Im Internet hat Hoerens Replik für zahlreiche Reaktionen in den Blogs und Medien gesorgt. Allein in einem Heise-Artikel zu dem Beck-Blog-Thema gab es mehr als 300 Kommentare, aber auch in Hoerens Blog finden sich viele juristische Kommentare. Wie denken Sie über das Verhalten der Musikbranche?
>> Beck-Blog: Thomas Hoeren: Worüber ich mich ärgere: Der offene Brief der Musikindustrie
>> Heise online – Urheberrechtsexperte ärgert sich über "Frechheiten der Musikindustrie"
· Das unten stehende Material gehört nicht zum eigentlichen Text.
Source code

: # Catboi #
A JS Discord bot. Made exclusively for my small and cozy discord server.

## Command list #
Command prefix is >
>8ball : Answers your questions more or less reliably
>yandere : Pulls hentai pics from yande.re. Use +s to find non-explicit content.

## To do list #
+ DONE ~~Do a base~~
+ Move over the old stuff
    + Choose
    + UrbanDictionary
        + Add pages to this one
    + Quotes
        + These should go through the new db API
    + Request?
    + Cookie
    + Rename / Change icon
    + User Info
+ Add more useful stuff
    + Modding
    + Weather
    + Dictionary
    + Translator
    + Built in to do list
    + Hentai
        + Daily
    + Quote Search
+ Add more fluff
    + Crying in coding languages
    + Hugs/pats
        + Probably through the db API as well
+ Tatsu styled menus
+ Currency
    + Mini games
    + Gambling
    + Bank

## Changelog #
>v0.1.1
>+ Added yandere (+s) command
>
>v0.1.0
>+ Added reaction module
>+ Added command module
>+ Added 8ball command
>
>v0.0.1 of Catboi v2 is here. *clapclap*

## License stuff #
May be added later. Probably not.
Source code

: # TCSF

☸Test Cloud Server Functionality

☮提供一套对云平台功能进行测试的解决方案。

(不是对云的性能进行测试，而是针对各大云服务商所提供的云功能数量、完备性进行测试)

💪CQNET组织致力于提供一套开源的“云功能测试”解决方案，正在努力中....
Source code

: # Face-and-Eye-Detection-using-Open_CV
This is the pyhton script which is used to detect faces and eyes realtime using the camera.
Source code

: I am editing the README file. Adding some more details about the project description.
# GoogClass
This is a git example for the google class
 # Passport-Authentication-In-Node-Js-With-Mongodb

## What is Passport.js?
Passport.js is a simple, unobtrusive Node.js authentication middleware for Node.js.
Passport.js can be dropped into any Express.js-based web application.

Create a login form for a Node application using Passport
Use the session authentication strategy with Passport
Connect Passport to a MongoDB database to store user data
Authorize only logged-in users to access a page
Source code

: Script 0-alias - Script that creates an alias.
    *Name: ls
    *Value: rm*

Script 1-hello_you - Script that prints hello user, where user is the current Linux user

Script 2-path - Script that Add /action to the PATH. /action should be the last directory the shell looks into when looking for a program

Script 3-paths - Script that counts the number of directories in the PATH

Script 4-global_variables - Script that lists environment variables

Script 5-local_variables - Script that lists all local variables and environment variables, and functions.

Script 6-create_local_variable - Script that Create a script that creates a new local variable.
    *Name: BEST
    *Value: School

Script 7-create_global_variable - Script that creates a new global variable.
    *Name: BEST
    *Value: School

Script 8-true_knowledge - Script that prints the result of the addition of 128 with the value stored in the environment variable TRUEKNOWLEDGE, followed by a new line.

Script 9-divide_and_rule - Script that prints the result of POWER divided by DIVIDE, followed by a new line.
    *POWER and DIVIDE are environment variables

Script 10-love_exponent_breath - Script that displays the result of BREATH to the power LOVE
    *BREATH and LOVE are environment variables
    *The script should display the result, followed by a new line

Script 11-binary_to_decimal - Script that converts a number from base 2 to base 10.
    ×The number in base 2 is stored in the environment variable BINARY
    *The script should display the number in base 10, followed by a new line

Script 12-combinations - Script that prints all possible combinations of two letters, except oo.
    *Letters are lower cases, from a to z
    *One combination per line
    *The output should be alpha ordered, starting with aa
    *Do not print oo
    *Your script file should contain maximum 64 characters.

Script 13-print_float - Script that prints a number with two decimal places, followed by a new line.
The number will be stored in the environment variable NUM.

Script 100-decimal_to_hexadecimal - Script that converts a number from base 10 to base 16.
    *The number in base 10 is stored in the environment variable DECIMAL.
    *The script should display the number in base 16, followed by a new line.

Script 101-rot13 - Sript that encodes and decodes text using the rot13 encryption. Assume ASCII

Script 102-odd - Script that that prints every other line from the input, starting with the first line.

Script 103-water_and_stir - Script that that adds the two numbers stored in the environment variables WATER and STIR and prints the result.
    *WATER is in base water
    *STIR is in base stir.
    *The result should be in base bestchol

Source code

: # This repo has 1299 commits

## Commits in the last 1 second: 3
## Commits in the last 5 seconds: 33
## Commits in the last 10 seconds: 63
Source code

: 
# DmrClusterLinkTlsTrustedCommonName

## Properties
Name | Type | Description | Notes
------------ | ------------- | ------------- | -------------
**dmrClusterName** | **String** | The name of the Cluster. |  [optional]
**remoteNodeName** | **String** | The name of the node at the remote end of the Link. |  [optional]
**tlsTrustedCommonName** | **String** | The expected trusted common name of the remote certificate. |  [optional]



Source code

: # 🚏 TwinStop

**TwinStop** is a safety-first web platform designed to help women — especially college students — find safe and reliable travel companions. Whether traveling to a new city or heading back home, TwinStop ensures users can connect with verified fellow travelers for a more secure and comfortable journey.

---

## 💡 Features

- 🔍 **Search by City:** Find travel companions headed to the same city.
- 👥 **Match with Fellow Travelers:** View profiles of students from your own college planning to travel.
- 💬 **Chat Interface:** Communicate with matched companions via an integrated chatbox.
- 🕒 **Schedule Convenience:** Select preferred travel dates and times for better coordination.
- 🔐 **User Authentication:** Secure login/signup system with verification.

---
>> Welt.de: Don Dahlmann: Was die Contentindustrie kann…
Klaus Eck
Ich halte das festhalten an Überkommenem für eine grundsätzliche menschliche Schwäche. Lieber im Schrecken der Vergangenheit und Gegenwart verharren, als sich auf irgendetwas neues einzulassen.
Allerdings muss man in diesem Punkt auch so ehrlich sein und sagen, das man selber nicht besser ist. Selbst in meinen revolutionärsten Gedanken schaut irgendwie immer noch die alte soziale Marktwirtschaft zwinkernd aus allen Ritzen.
Deshalb reicht es nicht ein Umdenkne der anderen zu fordern, sondern es müssen Wege aufgezeigt werden, die auch gangbar sind. Da aber wird es schwierig.
Content nur durch Werbung zu vermarkten wird nicht gehen, aber warum muss ich eigentlich Content besitzen. Ich bin jetzt mal gemein. Wieviele Pornobildchen oder Filmchen hat ein durchschnittliches Männchen aus dem Internet heruntergeladen um sie auf der Platte zu späterer Betrachtung zu speichern. Nein ich will die Zahl gar nicht wissen. Man sage mir lieber, wieviele davon tatsächlich noch einmal angesehen wurden.
Wieviele DVDs, CDs, Hörbücher, Aufzeichnungen und wie viele Bücher wurden heruntergeladen um nie wieder angesehen zu werden?
Es geht also nicht um den Besitz sondern um die ständge Verfügbarkeit und das Haben wollen. Die ständige Verfügbarkeit lässt sich über das Netz problemlos realisieren.
Die Verkäuferseite ist es gewohnt, das eine gute Stück mit viel Müll auf einen Datenträger zu pressen um damit einen Wert darzustellen der nicht existiert. Auf einer CD macht es keinen Sinn nur ein Lied zu verkaufen, die Maxis sind auch nur Murks.
Im Netz könnte das Hören eines Liedes verkauft werden. 0,2 Cent pro Hörvorgang. Der Preis bildet sich schon von selbst. E-Books per gelesener Seite. Videos je Sendeminute, Blogbeiträge und News.
Sobald wir auf das Nanopayment kommen, wird vieles denkbar, was heute undenkbar erscheint. Selbst die Leute auf ihrem jeweiligen Longtail könnten partizipieren. Technisch kaum ein Problem. Aber eben neu.